[19.02] GPT-2

Dosaid maintainer, Full-Stack AI Engineer

Forty-Eight Layers of Decoders

Language models are unsupervised multitask learners

The first generation of GPT stacked twelve layers of Transformer decoders. OpenAI felt this wasn't enough, so they stacked forty-eight layers of Transformer decoders, resulting in GPT-2.

Defining the Problem

The authors believe that existing machine learning systems, despite their excellent performance, are fraught with issues. The paper briefly outlines several areas of concern:

Fragility

Machine learning systems exhibit fragility when there are slight changes in data distribution and task specifications.
These systems lack stability in handling input diversity and variations, leading to unstable behaviors.

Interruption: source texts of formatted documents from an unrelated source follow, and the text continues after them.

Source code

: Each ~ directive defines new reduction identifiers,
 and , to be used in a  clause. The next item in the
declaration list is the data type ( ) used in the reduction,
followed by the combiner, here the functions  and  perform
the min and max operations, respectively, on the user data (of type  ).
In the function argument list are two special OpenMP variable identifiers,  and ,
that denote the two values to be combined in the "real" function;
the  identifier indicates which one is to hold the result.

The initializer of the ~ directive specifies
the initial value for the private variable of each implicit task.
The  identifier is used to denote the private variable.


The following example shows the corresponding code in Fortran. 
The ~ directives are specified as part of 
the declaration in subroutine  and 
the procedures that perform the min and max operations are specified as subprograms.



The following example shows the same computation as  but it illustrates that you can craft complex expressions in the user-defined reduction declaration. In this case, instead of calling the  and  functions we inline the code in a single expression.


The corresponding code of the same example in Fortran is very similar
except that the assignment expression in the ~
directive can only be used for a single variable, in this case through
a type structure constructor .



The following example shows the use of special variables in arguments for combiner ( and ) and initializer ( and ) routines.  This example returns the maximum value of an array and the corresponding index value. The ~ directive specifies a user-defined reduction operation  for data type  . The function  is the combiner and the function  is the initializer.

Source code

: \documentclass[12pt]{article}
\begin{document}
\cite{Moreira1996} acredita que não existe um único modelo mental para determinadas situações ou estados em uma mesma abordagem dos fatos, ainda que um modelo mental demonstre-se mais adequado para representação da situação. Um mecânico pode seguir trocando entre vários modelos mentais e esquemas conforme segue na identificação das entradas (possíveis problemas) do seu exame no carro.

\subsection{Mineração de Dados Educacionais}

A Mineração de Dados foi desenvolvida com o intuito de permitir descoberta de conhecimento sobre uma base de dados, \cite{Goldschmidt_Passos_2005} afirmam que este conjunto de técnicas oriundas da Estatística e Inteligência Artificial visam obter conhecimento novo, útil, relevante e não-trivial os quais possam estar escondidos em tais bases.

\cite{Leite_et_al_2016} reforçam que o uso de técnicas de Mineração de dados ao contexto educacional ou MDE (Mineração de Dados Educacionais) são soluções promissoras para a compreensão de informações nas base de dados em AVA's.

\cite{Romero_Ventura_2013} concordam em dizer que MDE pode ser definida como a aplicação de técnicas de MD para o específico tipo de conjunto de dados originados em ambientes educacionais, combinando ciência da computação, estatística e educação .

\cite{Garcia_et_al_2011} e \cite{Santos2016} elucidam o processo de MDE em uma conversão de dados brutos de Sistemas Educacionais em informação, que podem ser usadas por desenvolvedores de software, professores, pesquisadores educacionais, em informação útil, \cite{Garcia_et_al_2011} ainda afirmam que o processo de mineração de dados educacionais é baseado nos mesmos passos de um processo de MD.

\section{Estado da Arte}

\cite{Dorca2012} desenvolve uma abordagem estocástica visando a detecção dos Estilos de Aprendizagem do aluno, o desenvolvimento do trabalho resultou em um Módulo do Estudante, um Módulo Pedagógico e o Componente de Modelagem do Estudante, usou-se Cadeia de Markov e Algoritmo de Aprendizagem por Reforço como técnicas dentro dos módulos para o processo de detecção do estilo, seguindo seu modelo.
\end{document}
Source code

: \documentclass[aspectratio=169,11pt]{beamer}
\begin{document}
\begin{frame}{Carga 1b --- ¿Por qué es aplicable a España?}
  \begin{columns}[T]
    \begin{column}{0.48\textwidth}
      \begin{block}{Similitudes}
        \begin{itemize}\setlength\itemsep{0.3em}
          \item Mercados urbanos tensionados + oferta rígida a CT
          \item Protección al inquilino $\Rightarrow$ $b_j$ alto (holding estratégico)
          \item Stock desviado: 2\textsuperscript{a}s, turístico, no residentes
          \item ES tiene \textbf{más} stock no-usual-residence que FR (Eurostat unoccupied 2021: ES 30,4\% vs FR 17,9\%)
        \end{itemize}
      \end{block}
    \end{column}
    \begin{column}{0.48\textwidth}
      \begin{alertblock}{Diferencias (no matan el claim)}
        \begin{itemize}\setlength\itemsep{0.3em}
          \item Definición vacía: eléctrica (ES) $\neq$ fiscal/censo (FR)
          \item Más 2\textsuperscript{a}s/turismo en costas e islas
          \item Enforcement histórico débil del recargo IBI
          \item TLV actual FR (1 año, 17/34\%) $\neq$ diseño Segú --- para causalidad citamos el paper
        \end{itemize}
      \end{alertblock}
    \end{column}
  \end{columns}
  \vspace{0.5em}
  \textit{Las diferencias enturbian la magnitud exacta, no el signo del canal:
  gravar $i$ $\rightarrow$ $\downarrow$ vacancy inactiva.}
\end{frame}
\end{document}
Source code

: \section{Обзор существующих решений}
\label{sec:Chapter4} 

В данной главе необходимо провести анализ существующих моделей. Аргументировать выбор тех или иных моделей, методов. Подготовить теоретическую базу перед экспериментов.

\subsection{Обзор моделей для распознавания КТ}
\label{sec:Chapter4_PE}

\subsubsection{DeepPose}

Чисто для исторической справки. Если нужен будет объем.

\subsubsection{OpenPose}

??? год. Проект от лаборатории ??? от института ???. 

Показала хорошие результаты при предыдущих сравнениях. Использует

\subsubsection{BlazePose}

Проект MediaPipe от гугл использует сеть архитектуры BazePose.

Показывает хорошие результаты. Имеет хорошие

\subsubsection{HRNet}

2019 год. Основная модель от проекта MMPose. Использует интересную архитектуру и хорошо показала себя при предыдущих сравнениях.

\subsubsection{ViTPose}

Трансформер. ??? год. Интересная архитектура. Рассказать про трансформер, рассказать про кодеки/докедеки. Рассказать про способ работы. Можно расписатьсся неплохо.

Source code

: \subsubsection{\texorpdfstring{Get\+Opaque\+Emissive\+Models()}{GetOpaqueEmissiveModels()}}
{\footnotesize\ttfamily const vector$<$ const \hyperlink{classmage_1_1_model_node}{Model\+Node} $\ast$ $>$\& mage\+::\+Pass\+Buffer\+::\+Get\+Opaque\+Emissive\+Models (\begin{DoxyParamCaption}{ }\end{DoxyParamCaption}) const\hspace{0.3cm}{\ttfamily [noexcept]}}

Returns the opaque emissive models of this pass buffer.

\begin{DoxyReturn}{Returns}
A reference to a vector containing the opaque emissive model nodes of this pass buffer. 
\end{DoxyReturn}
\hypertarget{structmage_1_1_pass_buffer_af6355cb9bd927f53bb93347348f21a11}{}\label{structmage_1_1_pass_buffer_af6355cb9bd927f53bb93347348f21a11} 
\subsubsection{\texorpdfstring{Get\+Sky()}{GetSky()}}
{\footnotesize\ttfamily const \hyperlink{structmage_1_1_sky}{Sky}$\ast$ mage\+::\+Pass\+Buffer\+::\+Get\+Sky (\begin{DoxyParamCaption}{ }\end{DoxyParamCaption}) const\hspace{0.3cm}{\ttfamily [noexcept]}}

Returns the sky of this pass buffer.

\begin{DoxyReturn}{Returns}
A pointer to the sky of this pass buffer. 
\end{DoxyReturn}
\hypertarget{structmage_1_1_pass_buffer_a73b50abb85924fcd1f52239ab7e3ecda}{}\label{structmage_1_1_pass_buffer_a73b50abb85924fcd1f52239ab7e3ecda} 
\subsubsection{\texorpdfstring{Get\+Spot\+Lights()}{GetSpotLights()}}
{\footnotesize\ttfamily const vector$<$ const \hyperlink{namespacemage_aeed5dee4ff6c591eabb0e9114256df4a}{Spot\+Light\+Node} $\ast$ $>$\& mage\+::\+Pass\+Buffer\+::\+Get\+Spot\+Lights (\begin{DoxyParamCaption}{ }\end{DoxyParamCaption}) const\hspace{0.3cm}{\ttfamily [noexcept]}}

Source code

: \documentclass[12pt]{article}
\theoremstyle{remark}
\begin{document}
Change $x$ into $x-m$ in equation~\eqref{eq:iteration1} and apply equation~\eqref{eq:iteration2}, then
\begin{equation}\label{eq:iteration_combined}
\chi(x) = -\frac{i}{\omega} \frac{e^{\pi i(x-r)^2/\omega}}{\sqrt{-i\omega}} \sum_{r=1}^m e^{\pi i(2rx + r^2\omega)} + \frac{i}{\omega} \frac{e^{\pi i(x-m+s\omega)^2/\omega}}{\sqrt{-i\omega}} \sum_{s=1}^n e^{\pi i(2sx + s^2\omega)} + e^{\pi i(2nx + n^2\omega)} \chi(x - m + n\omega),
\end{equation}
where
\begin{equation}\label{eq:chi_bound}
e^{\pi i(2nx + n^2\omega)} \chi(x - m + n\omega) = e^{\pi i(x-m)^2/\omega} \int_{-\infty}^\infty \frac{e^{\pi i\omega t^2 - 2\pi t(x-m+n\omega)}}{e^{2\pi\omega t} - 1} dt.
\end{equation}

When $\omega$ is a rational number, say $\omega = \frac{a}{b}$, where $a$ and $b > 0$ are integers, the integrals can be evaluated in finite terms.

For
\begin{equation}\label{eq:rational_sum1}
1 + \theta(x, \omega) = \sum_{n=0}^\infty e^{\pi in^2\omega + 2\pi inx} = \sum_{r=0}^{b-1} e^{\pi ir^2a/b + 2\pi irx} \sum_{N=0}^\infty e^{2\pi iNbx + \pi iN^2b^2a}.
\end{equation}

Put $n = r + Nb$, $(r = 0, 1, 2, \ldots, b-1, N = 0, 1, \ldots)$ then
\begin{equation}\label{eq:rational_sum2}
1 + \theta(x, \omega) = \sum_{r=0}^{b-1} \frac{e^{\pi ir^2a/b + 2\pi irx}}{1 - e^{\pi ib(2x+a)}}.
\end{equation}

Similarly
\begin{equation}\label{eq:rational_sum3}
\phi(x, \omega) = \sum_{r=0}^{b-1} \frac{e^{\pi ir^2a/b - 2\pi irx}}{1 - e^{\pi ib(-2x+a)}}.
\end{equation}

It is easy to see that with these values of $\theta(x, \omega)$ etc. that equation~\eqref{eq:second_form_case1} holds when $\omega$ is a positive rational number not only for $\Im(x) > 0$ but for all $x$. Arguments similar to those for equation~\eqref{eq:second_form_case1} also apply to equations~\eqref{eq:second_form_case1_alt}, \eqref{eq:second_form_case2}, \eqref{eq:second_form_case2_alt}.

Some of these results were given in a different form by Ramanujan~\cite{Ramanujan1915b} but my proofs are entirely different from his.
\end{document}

Limitations of Narrow Experts

Current machine learning systems function more like narrow experts rather than general-purpose systems, limiting their application scope.
These systems rely on manually building and annotating training datasets for each specific task, a tedious and non-generalizable process.

Lack of Generalization

The prevalence of single-task training on single-domain datasets results in systems that lack generalization capabilities.
To achieve robust systems, training and evaluation need to span a broader range of domains and tasks.

Solving the Problem

This paper does not propose a new model architecture but extends the existing GPT-1 model.

Model Design

First, the authors moved LayerNorm to the input of each sub-block, similar to pre-activation residual networks. Additionally, they added an extra layer normalization after the final self-attention block.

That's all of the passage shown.